American educator and Pan-African Congress delegate

George Rubin (Reuben) Hutto (March 6, 1870 – July 14, 1922) was an American educator, prominent member of the Knights of Pythias, and a delegate to the first and third Pan-African Congresses.

== Biography ==
George Rubin Hutto was born on March 6, 1870, in Barnwell County, South Carolina. He graduated from Claflin University in 1890. On July 19, 1892, he married Addie E. Dillard, with whom he had two sons.

Hutto began his teaching career in Belton, South Carolina, where he taught for two years before moving to a position near Camilla, Georgia. In 1895, Hutto was elected principal of the Bainbridge Colored Grade School in Bainbridge, Georgia. He played a significant role in the education of African American children in the region and was a respected community leader.

Starting in 1897, Hutto became actively involved in the Knights of Pythias, eventually rising to the rank of Grand Chancellor of the Georgia branch. His involvement in fraternal organizations extended beyond the Knights of Pythias, as he was also a member of the Odd Fellows and the Masons.

In addition to his educational and fraternal work, Hutto was an influential figure in the Pan-African movement. He attended both the first and third Pan-African Congresses, held in 1919 and 1921 respectively. These congresses were significant in shaping the global dialogue on the rights and status of people of African descent.

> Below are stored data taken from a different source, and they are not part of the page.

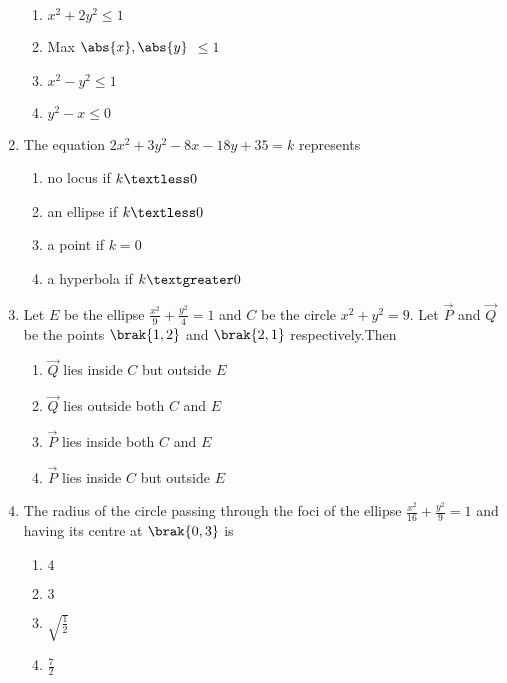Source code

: \begin{enumerate}[label=\thesubsection.\arabic*.,ref=\thesubsection.\theenumi]
         \hfill {}
						\begin{multicols}{2}
\begin{enumerate}
    \item $x^2+2y^2\le1$
    \item Max $\abs{x},\abs{y}$ $\le1$
    \item $x^2-y^2\le1$
    \item $y^2-x\le0$
\end{enumerate}\end{multicols}
\item The equation $2x^2+3y^2-8x-18y+35=k$ represents
        \hfill {}
							\begin{multicols}{2}
\begin{enumerate}
    \item no locus if $k\textless0$
    \item an ellipse if $k\textless0$
    \item a point if $k=0$
    \item a hyperbola if $k\textgreater0$ 
\end{enumerate}\end{multicols}
\item Let $E$ be the ellipse $\frac{x^2}{9}+\frac{y^2}{4}=1$ and $C$ be the circle $x^2+y^2=9$. Let $\vec{P}$ and $\vec{Q}$ be the points $\brak{1,2}$ and $\brak{2,1}$ respectively.Then
        \hfill {}
								\begin{multicols}{2}
\begin{enumerate}
    \item $\vec{Q}$ lies inside $C$ but outside $E$
    \item $\vec{Q}$ lies outside both $C$ and $E$
    \item $\vec{P}$ lies inside both $C$ and $E$
    \item $\vec{P}$ lies inside $C$ but outside $E$ 
\end{enumerate}\end{multicols}
\item The radius of the circle passing through the foci of the ellipse $\frac{x^2}{16}+\frac{y^2}{9}=1$ and having its centre at $\brak{0,3}$ is
       \hfill {}
									\begin{multicols}{4}
\begin{enumerate}
    \item $4$
    \item $3$
    \item $\sqrt{\frac{1}{2}}$
    \item $\frac{7}{2}$

\end{enumerate}
\end{multicols}
\end{enumerate}
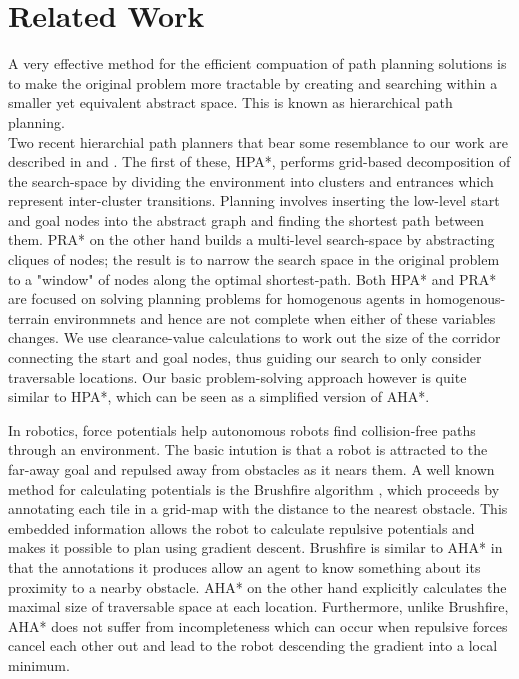 \section{Related Work}
A very effective method for the efficient compuation of path planning solutions is to make the original problem more tractable by creating and searching within a smaller yet equivalent abstract space. This is known as hierarchical path planning. \\ \newline
Two recent hierarchial path planners that bear some resemblance to our work are described in \cite{botea04} and \cite{sturtevant05}. The first of these, HPA*, performs grid-based decomposition of the search-space by dividing the environment into clusters and entrances which represent inter-cluster transitions. Planning involves inserting the low-level start and goal nodes into the abstract graph and finding the shortest path between them. 
PRA* on the other hand builds a multi-level search-space by abstracting cliques of nodes; the result is to narrow the search space in the original problem to a "window" of nodes along the optimal shortest-path.\newline
Both HPA* and PRA* are focused on solving planning problems for homogenous agents in homogenous-terrain environmnets and hence are not complete when either of these variables changes. We use clearance-value calculations to work out the size of the corridor connecting the start and goal nodes, thus guiding our search to only consider traversable locations. Our basic problem-solving approach however is quite similar to HPA*, which can be seen as a simplified version of AHA*. \\ \newline

In robotics, force potentials help autonomous robots find collision-free paths through an environment. The basic intution is that a robot is attracted to the far-away goal and repulsed away from obstacles as it nears them. A well known method for calculating potentials is the Brushfire algorithm \cite{latombe91}, which proceeds by annotating each tile in a grid-map with the distance to the nearest obstacle. This embedded information allows the robot to calculate repulsive potentials and makes it possible to plan using gradient descent. \newline
Brushfire is similar to AHA* in that the annotations it produces allow an agent to know something about its proximity to a nearby obstacle. AHA* on the other hand explicitly calculates the maximal size of traversable space at each location. Furthermore, unlike Brushfire, AHA* does not suffer from incompleteness which can occur when repulsive forces cancel each other out and lead to the robot descending the gradient into a local minimum.\\ \newline

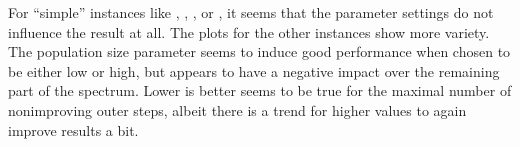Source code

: \documentclass[thesis.tex]{subfiles}
\begin{document}
For \enquote{simple} instances like , , , or , it seems that the parameter settings do not influence the result at all. The plots for the other instances show more variety. The population size parameter seems to induce good performance when chosen to be either low or high, but appears to have a negative impact over the remaining part of the spectrum. Lower is better seems to be true for the maximal number of nonimproving outer steps, albeit there is a trend for higher values to again improve results a bit.

\end{document}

Hutto's life was tragically cut short when he died from complications of a stroke on July 14, 1922. His death was a significant loss to the Bainbridge community. On the day of his funeral, July 18, 1922, all businesses in Bainbridge closed in a show of respect for his passing. After his death, his wife, Addie Dillard Hutto, took over as principal of the public school he had led. The school was later renamed in his honor, becoming a lasting legacy of his contributions to education and the community.

== Legacy ==
George Rubin Hutto's legacy as an educator, community leader, and advocate for African American rights continues to be remembered in Bainbridge, Georgia. The school named in his honor stands as a testament to his dedication to improving the lives of African Americans through education. His involvement in the Pan-African Congresses highlights his commitment to the global struggle for the rights of people of African descent.